**What you are asked to do**
Produce a copy of every line in the records that holds the string "youtube".

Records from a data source
* * * *

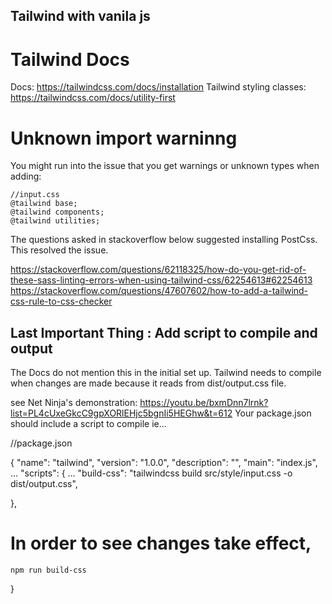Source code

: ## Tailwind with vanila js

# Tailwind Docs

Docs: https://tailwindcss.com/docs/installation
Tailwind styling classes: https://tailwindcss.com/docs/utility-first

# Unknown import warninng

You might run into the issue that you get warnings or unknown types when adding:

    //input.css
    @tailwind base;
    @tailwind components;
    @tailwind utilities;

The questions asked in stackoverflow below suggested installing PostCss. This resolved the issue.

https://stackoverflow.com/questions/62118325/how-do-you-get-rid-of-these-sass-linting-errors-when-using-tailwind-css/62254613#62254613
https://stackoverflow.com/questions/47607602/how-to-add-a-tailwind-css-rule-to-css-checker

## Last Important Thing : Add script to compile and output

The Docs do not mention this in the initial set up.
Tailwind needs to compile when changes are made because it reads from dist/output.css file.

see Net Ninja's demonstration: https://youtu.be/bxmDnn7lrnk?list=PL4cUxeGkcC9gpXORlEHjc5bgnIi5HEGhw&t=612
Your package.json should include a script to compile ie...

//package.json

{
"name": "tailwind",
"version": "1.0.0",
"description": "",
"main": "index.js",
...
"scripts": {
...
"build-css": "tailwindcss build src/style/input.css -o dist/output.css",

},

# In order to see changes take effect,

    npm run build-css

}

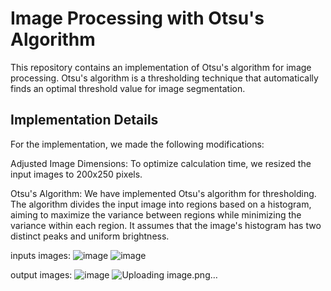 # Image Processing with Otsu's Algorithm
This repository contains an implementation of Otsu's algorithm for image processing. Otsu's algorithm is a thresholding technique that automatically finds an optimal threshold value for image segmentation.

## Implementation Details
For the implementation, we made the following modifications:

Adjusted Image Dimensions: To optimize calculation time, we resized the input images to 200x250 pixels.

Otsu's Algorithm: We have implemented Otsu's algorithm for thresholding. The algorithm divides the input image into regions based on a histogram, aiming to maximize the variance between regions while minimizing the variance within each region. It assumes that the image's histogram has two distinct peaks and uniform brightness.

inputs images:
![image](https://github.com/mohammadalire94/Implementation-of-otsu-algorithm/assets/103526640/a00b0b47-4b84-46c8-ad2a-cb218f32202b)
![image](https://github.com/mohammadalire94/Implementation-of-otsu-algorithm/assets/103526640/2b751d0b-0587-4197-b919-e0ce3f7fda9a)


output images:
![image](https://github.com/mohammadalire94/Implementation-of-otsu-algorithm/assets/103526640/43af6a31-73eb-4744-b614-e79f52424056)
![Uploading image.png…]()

* * * *

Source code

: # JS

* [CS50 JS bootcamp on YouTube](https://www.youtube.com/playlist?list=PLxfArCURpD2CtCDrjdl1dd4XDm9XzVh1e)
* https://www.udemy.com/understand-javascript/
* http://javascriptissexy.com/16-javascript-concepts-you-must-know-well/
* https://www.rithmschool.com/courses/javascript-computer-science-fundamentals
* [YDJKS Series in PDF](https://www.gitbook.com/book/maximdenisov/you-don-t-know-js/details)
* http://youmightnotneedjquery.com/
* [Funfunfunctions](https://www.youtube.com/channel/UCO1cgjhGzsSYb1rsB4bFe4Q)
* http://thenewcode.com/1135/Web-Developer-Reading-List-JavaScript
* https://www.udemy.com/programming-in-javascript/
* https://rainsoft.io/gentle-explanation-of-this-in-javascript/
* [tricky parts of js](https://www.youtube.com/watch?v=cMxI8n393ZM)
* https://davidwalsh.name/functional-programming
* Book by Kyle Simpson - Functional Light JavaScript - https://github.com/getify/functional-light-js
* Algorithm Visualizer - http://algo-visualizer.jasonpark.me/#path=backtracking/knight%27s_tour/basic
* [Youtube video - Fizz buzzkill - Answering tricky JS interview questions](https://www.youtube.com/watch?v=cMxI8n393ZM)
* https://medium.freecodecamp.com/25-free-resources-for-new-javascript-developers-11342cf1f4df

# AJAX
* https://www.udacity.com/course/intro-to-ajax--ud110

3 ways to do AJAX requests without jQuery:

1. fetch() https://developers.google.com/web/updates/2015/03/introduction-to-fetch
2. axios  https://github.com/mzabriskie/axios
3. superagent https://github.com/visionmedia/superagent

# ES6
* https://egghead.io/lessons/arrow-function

* * * *

**Solution to this problem**
* [CS50 JS bootcamp on YouTube](https://www.youtube.com/playlist?list=PLxfArCURpD2CtCDrjdl1dd4XDm9XzVh1e)
* [Funfunfunctions](https://www.youtube.com/channel/UCO1cgjhGzsSYb1rsB4bFe4Q)
* [tricky parts of js](https://www.youtube.com/watch?v=cMxI8n393ZM)
* [Youtube video - Fizz buzzkill - Answering tricky JS interview questions](https://www.youtube.com/watch?v=cMxI8n393ZM)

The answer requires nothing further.